Work request
Below are the entries; give again exactly the lines from the one mentioning "sound feller |" through the one mentioning "other services |", inclusive.

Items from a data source
-------------------------
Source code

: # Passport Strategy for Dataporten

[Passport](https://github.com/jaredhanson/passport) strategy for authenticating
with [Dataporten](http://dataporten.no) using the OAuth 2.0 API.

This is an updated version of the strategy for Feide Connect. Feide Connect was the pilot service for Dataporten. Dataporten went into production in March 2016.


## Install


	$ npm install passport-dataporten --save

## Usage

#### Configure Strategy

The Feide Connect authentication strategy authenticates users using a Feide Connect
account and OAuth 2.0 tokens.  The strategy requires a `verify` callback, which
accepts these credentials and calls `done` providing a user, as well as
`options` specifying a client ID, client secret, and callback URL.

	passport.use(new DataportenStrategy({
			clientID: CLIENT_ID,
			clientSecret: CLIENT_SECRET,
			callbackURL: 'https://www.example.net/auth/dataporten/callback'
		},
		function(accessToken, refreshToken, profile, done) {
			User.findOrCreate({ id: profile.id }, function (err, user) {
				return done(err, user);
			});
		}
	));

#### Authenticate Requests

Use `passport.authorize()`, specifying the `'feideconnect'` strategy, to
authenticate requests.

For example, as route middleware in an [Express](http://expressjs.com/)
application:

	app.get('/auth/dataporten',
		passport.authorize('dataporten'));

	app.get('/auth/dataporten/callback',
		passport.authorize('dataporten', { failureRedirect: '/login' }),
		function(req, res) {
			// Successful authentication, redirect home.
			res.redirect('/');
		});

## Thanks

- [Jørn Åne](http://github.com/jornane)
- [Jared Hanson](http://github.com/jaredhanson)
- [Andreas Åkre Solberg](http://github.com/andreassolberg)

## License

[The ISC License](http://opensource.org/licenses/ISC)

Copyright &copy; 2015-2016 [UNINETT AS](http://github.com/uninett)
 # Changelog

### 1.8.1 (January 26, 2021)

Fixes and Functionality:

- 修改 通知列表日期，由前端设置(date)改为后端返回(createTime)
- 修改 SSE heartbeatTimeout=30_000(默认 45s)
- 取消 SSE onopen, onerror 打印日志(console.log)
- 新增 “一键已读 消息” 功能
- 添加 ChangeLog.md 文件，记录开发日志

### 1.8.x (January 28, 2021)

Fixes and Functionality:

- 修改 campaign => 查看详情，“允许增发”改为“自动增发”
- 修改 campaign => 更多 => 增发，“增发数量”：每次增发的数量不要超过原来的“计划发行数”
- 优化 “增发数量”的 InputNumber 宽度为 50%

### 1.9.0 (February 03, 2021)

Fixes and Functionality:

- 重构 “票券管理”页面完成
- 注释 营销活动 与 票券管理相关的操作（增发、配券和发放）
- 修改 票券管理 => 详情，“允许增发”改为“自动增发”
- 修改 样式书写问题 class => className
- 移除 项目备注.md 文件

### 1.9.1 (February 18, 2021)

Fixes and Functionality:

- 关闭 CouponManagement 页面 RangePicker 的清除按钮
-------------------------
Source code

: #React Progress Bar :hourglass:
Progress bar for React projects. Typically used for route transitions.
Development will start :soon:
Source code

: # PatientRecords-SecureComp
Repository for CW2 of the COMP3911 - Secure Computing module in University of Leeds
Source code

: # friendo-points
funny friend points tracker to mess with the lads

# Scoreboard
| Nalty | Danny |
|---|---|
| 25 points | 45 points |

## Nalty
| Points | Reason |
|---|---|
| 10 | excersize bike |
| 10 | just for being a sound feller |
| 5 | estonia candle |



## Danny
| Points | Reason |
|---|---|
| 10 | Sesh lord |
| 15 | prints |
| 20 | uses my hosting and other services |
-------------------------
Result
| 10 | just for being a sound feller |
| 5 | estonia candle |



## Danny
| Points | Reason |
|---|---|
| 10 | Sesh lord |
| 15 | prints |
| 20 | uses my hosting and other services |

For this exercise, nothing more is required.